What to do
Across the entries that follow, count each line holding "char" and state the total alone.

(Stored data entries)
Content starts
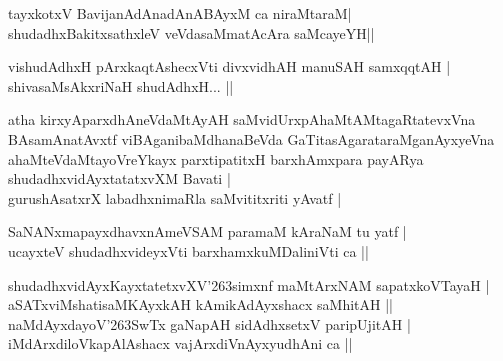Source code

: \begin{entry}
\gl{}
\begin{shl}
tayxkotxV BavijanAdAnadAnABAyxM ca niraMtaraM|\\
shudadhxBakitxsathxleV veVdasaMmatAcAra saMcayeYH||
\end{shl}
\end{entry}

\begin{entry}
\begin{shl}
vishudAdhxH pArxkaqtAshecxVti divxvidhAH manuSAH samxqqtAH |\\
shivasaMsAkxriNaH shudAdhxH... ||
\end{shl}
\end{entry}

\begin{entry}
\end{entry}

\begin{entry}
\begin{shl}
atha kirxyAparxdhAneVdaMtAyAH saMvidUrxpAhaMtAMtagaRtatevxVna BAsamAnatAvxtf viBAganibaMdhanaBeVda GaTitasAgarataraMganAyxyeVna ahaMteVdaMtayoVreYkayx parxtipatitxH barxhAmxpara payARya shudadhxvidAyxtatatxvXM Bavati |\\ gurushAsatxrX labadhxnimaRla saMvititxriti yAvatf |
\end{shl}
\begin{shl}
SaNANxmapayxdhavxnAmeVSAM paramaM kAraNaM tu yatf |\\
ucayxteV shudadhxvideyxVti barxhamxkuMDaliniVti ca ||
\end{shl}
\begin{shl}
shudadhxvidAyxKayxtatetxvXV{\char'263}simxnf maMtArxNAM sapatxkoVTayaH |\\
aSATxviMshatisaMKAyxkAH kAmikAdAyxshacx saMhitAH ||\\
naMdAyxdayoV{\char'263}SwTx gaNapAH sidAdhxsetxV paripUjitAH |\\
iMdArxdiloVkapAlAshacx vajArxdiVnAyxyudhAni ca ||
\end{shl}
\end{entry}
Content ends
Expected answer
2